Hier am Gebäude ist noch der Schriftzug „Büssing“ zu sehen. Er erinnert an einen der wichtigsten Industriebetriebe Braunschweigs – und zugleich an die Geschichte der Zwangsarbeit während des Zweiten Weltkriegs.
Die Firma Büssing wurde 1903 von Heinrich Büssing gegründet. Schon früh war sie mit der Militärproduktion verbunden. Während des Ersten Weltkriegs stellte das Unternehmen komplett auf Rüstungsgüter um und erzielte hohe Gewinne. Heinrich Büssing selbst starb 1929, seine Familie führte die Firma jedoch weiter. Zwischen 1939 und 1945 liefen bei Büssing rund 15.000 Lastwagen für die Wehrmacht vom Band.
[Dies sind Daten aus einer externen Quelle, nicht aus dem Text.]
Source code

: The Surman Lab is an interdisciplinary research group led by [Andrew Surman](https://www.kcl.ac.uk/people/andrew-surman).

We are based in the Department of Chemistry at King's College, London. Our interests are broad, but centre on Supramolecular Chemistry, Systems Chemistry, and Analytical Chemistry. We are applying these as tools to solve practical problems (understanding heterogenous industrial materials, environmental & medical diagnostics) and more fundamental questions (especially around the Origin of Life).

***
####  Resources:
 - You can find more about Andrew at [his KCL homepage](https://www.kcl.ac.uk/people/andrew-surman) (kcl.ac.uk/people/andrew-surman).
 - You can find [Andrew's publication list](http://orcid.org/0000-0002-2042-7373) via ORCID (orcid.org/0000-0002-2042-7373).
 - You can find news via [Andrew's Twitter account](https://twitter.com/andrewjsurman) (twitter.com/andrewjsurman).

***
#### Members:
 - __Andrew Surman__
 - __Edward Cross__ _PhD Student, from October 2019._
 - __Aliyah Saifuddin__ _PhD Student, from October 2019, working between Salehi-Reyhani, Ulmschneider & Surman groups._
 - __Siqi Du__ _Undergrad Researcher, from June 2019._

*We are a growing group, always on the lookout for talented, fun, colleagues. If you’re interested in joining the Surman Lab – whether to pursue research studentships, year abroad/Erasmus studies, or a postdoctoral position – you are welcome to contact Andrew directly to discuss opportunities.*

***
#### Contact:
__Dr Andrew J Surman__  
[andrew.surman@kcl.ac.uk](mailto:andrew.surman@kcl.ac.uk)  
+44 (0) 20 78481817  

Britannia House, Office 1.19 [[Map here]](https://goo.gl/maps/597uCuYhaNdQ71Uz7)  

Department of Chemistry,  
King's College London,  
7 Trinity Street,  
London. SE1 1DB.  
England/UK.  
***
Um diese enorme Produktion leisten zu können, wurden tausende Zwangsarbeiter eingesetzt. 1944 waren bei Büssing und den Motorenwerken etwa 7.250 ausländische Zivilarbeiter und Kriegsgefangene beschäftigt – sie stellten mehr als die Hälfte der gesamten Belegschaft. Untergebracht waren sie in Lagern über das ganze Stadtgebiet verteilt, etwa in Kralenriede, am Rühmerberg oder am Schützenplatz. Als diese Arbeitskräfte nicht mehr ausreichten, wurden im August 1944 zusätzlich KZ-Häftlinge eingesetzt.
Die Arbeit war hart und schmutzig. Viele Zwangsarbeiter standen den ganzen Tag in ölverschmierten Hallen oder an staubigen Maschinen, ohne dass ihnen genügend Wechselkleidung oder Waschmöglichkeiten zur Verfügung standen.
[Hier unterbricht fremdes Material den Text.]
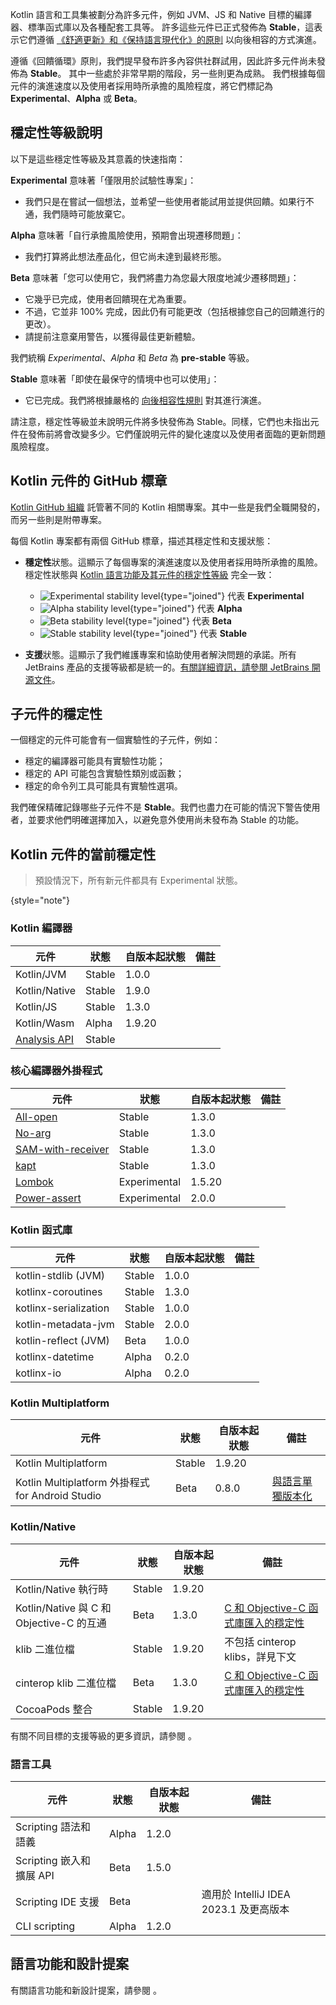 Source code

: [//]: # (title: Kotlin 元件的穩定性)

Kotlin 語言和工具集被劃分為許多元件，例如 JVM、JS 和 Native 目標的編譯器、標準函式庫以及各種配套工具等。
許多這些元件已正式發佈為 **Stable**，這表示它們遵循 [《舒適更新》和《保持語言現代化》的原則](kotlin-evolution-principles.md) 以向後相容的方式演進。

遵循《回饋循環》原則，我們提早發布許多內容供社群試用，因此許多元件尚未發佈為 **Stable**。
其中一些處於非常早期的階段，另一些則更為成熟。
我們根據每個元件的演進速度以及使用者採用時所承擔的風險程度，將它們標記為 **Experimental**、**Alpha** 或 **Beta**。

## 穩定性等級說明

以下是這些穩定性等級及其意義的快速指南：

**Experimental** 意味著「僅限用於試驗性專案」：
* 我們只是在嘗試一個想法，並希望一些使用者能試用並提供回饋。如果行不通，我們隨時可能放棄它。

**Alpha** 意味著「自行承擔風險使用，預期會出現遷移問題」：
* 我們打算將此想法產品化，但它尚未達到最終形態。

**Beta** 意味著「您可以使用它，我們將盡力為您最大限度地減少遷移問題」：
* 它幾乎已完成，使用者回饋現在尤為重要。
* 不過，它並非 100% 完成，因此仍有可能更改（包括根據您自己的回饋進行的更改）。
* 請提前注意棄用警告，以獲得最佳更新體驗。

我們統稱 _Experimental_、_Alpha_ 和 _Beta_ 為 **pre-stable** 等級。

<a name="stable"/>

**Stable** 意味著「即使在最保守的情境中也可以使用」：
* 它已完成。我們將根據嚴格的 [向後相容性規則](https://kotlinfoundation.org/language-committee-guidelines/) 對其進行演進。

請注意，穩定性等級並未說明元件將多快發佈為 Stable。同樣，它們也未指出元件在發佈前將會改變多少。它們僅說明元件的變化速度以及使用者面臨的更新問題風險程度。

## Kotlin 元件的 GitHub 標章

[Kotlin GitHub 組織](https://github.com/Kotlin) 託管著不同的 Kotlin 相關專案。其中一些是我們全職開發的，而另一些則是附帶專案。

每個 Kotlin 專案都有兩個 GitHub 標章，描述其穩定性和支援狀態：

* **穩定性**狀態。這顯示了每個專案的演進速度以及使用者採用時所承擔的風險。穩定性狀態與 [Kotlin 語言功能及其元件的穩定性等級](#stability-levels-explained) 完全一致：
    * ![Experimental stability level](https://kotl.in/badges/experimental.svg){type="joined"} 代表 **Experimental**
    * ![Alpha stability level](https://kotl.in/badges/alpha.svg){type="joined"} 代表 **Alpha**
    * ![Beta stability level](https://kotl.in/badges/beta.svg){type="joined"} 代表 **Beta**
    * ![Stable stability level](https://kotl.in/badges/stable.svg){type="joined"} 代表 **Stable**

* **支援**狀態。這顯示了我們維護專案和協助使用者解決問題的承諾。所有 JetBrains 產品的支援等級都是統一的。[有關詳細資訊，請參閱 JetBrains 開源文件](https://github.com/JetBrains#jetbrains-on-github)。

## 子元件的穩定性

一個穩定的元件可能會有一個實驗性的子元件，例如：
* 穩定的編譯器可能具有實驗性功能；
* 穩定的 API 可能包含實驗性類別或函數；
* 穩定的命令列工具可能具有實驗性選項。

我們確保精確記錄哪些子元件不是 **Stable**。我們也盡力在可能的情況下警告使用者，並要求他們明確選擇加入，以避免意外使用尚未發布為 Stable 的功能。

## Kotlin 元件的當前穩定性

> 預設情況下，所有新元件都具有 Experimental 狀態。
>
{style="note"}

### Kotlin 編譯器

| **元件**                                                       | **狀態** | **自版本起狀態** | **備註** |
|---------------------------------------------------------------------|------------|--------------------------|--------------|
| Kotlin/JVM                                                          | Stable     | 1.0.0                    |              |
| Kotlin/Native                                                       | Stable     | 1.9.0                    |              |
| Kotlin/JS                                                           | Stable     | 1.3.0                    |              |
| Kotlin/Wasm                                                         | Alpha      | 1.9.20                   |              |
| [Analysis API](https://kotlin.github.io/analysis-api/index_md.html) | Stable     |                          |              |

### 核心編譯器外掛程式

| **元件**                                    | **狀態**   | **自版本起狀態** | **備註** |
|--------------------------------------------------|--------------|--------------------------|--------------|
| [All-open](all-open-plugin.md)                   | Stable       | 1.3.0                    |              |
| [No-arg](no-arg-plugin.md)                       | Stable       | 1.3.0                    |              |
| [SAM-with-receiver](sam-with-receiver-plugin.md) | Stable       | 1.3.0                    |              |
| [kapt](kapt.md)                                  | Stable       | 1.3.0                    |              |
| [Lombok](lombok.md)                              | Experimental | 1.5.20                   |              |
| [Power-assert](power-assert.md)                  | Experimental | 2.0.0                    |              |

### Kotlin 函式庫

| **元件**         | **狀態** | **自版本起狀態** | **備註** |
|-----------------------|------------|--------------------------|--------------|
| kotlin-stdlib (JVM)   | Stable     | 1.0.0                    |              |
| kotlinx-coroutines    | Stable     | 1.3.0                    |              |
| kotlinx-serialization | Stable     | 1.0.0                    |              |
| kotlin-metadata-jvm   | Stable     | 2.0.0                    |              |
| kotlin-reflect (JVM)  | Beta       | 1.0.0                    |              |
| kotlinx-datetime      | Alpha      | 0.2.0                    |              |
| kotlinx-io            | Alpha      | 0.2.0                    |              |

### Kotlin Multiplatform

| **元件**                                  | **狀態** | **自版本起狀態** | **備註**                                                                                                                         |
|------------------------------------------------|------------|--------------------------|--------------------------------------------------------------------------------------------------------------------------------------|
| Kotlin Multiplatform                           | Stable     | 1.9.20                   |                                                                                                                                      |
| Kotlin Multiplatform 外掛程式 for Android Studio | Beta       | 0.8.0                    | [與語言單獨版本化](https://www.jetbrains.com/help/kotlin-multiplatform-dev/multiplatform-plugin-releases.html) |

### Kotlin/Native

| **元件**                                | **狀態** | **自版本起狀態** | **備註**                                                                   |
|----------------------------------------------|------------|--------------------------|--------------------------------------------------------------------------------|
| Kotlin/Native 執行時                        | Stable     | 1.9.20                   |                                                                                |
| Kotlin/Native 與 C 和 Objective-C 的互通 | Beta       | 1.3.0                    | [C 和 Objective-C 函式庫匯入的穩定性](native-c-interop-stability.md) |
| klib 二進位檔                                | Stable     | 1.9.20                   | 不包括 cinterop klibs，詳見下文                                        |
| cinterop klib 二進位檔                       | Beta       | 1.3.0                    | [C 和 Objective-C 函式庫匯入的穩定性](native-c-interop-stability.md) |
| CocoaPods 整合                        | Stable     | 1.9.20                   |                                                                                |

有關不同目標的支援等級的更多資訊，請參閱 [](native-target-support.md)。

### 語言工具

| **元件**                         | **狀態**   | **自版本起狀態** | **備註**                                   |
|---------------------------------------|--------------|--------------------------|------------------------------------------------|
| Scripting 語法和語義        | Alpha        | 1.2.0                    |                                                |
| Scripting 嵌入和擴展 API | Beta         | 1.5.0                    |                                                |
| Scripting IDE 支援                 | Beta         |                          | 適用於 IntelliJ IDEA 2023.1 及更高版本 |
| CLI scripting                         | Alpha        | 1.2.0                    |                                                |

## 語言功能和設計提案

有關語言功能和新設計提案，請參閱 [](kotlin-language-features-and-proposals.md)。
Der Einsatz von Zwangsarbeit war jedoch kein Einzelfall. Fast alle großen Betriebe in Braunschweig griffen darauf zurück. Ohne die hunderttausenden Zwangsarbeiter, die im gesamten Reich eingesetzt wurden, hätte die deutsche Kriegswirtschaft nicht funktioniert. Büssing steht damit exemplarisch für die enge Verflechtung von Industrie und Zwangsarbeit während des Nationalsozialismus.
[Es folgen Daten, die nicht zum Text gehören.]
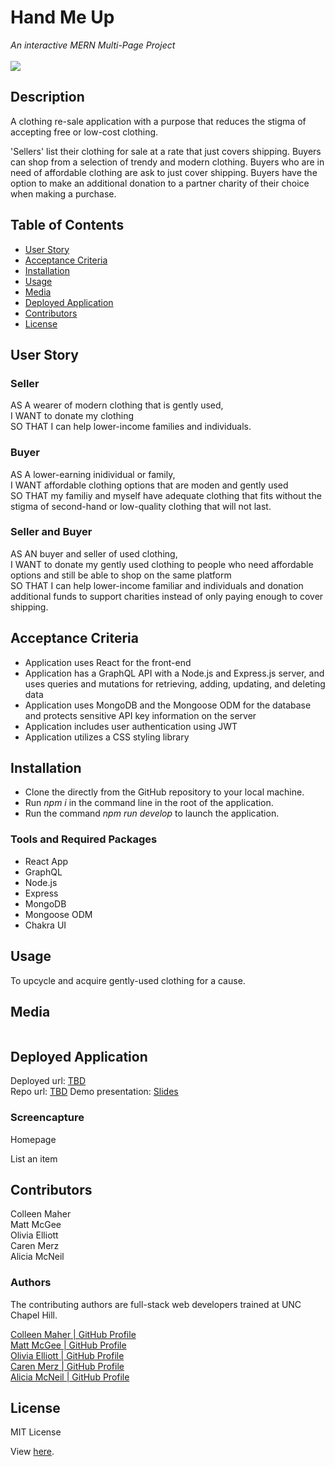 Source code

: # Hand Me Up
_An interactive MERN Multi-Page Project_<br><br>
<a href="#license"><img src="https://img.shields.io/badge/license-mit-informational"></a>

## Description
A clothing re-sale application with a purpose that reduces the stigma of accepting free or low-cost clothing.

'Sellers' list their clothing for sale at a rate that just covers shipping. Buyers can shop from a selection of trendy and modern clothing. Buyers who are in need of affordable clothing are ask to just cover shipping. Buyers have the option to make an additional donation to a partner charity of their choice when making a purchase.

## Table of Contents
- <a href='#user-story'>User Story</a>
- <a href="#acceptance-criteria">Acceptance Criteria</a>
- <a href="#installation">Installation</a>
- <a href="#usage">Usage</a>
- <a href="#media">Media</a>
- <a href="#deployed-application">Deployed Application</a>
- <a href="contributors">Contributors</a>
- <a href="#license">License</a>

## User Story

### Seller
AS A wearer of modern clothing that is gently used,<br>
I WANT to donate my clothing<br>
SO THAT I can help lower-income families and individuals.

### Buyer
AS A lower-earning inidividual or family,<br>
I WANT affordable clothing options that are moden and gently used<br>
SO THAT my familiy and myself have adequate clothing that fits without the stigma of second-hand or low-quality clothing that will not last.

### Seller and Buyer
AS AN buyer and seller of used clothing,<br>
I WANT to donate my gently used clothing to people who need affordable options and still be able to shop on the same platform<br>
SO THAT I can help lower-income familiar and individuals and donation additional funds to support charities instead of only paying enough to cover shipping.

## Acceptance Criteria
- Application uses React for the front-end
- Application has a GraphQL API with a Node.js and Express.js server, and uses queries and mutations for retrieving, adding, updating, and deleting data
- Application uses MongoDB and the Mongoose ODM for the database and protects sensitive API key information on the server
- Application includes user authentication using JWT
- Application utilizes a CSS styling library

## Installation
- Clone the directly from the GitHub repository to your local machine.
- Run _npm i_ in the command line in the root of the application.
- Run the command _npm run develop_ to launch the application.

### Tools and Required Packages
- React App
- GraphQL
- Node.js
- Express
- MongoDB
- Mongoose ODM
- Chakra UI

## Usage
To upcycle and acquire gently-used clothing for a cause.

## Media
<!-- any mockups or design resources here -->
<img src=''>

## Deployed Application
Deployed url: <a href='' target='_blank'>TBD</a><br>
Repo url: <a href='' target='_blank'>TBD</a>
Demo presentation: <a href='https://docs.google.com/presentation/d/19vIb7JBm3RRtf9tKgAzRAxNrhvsD_o-ZBEU8ABAs5YQ/edit?usp=sharing' target='_blank'>Slides</a>

### Screencapture
Homepage<br>
<img src=''>

List an item<br>
<img src=''>

## Contributors
Colleen Maher<br>
Matt McGee<br>
Olivia Elliott<br>
Caren Merz<br>
Alicia McNeil

### Authors
The contributing authors are full-stack web developers trained at UNC Chapel Hill.

<a href="https://github.com/cpm-128" target="_blank">Colleen Maher | GitHub Profile</a><br>
<a href="https://github.com/mlmcgeenc" target="_blank">Matt McGee | GitHub Profile</a><br>
<a href="https://github.com/olivelliott" target="_blank">Olivia Elliott | GitHub Profile</a><br>
<a href="https://github.com/cammeer" target="_blank">Caren Merz | GitHub Profile</a><br>
<a href="https://github.com/aMcCode" target="_blank">Alicia McNeil | GitHub Profile</a>

## License
MIT License

View <a href='./LICENSE'>here</a>.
Heinrich Büssing prägte Braunschweig in dieser Zeit wie kaum ein anderes Unternehmen. Noch heute tragen der Heinrich-Büssing-Ring, die Heinrich-Büssingstraße und eine Berufsschule seinen Namen. Nach dem Krieg bestand das Werk weiter, bis es 1971 von MAN übernommen wurde. Der Löwe im MAN-Logo geht auf das alte Büssing-Emblem zurück, und auch die Braunschweiger Stadtbusse, die heute alle von MAN stammen, erinnern indirekt an diesen Betrieb.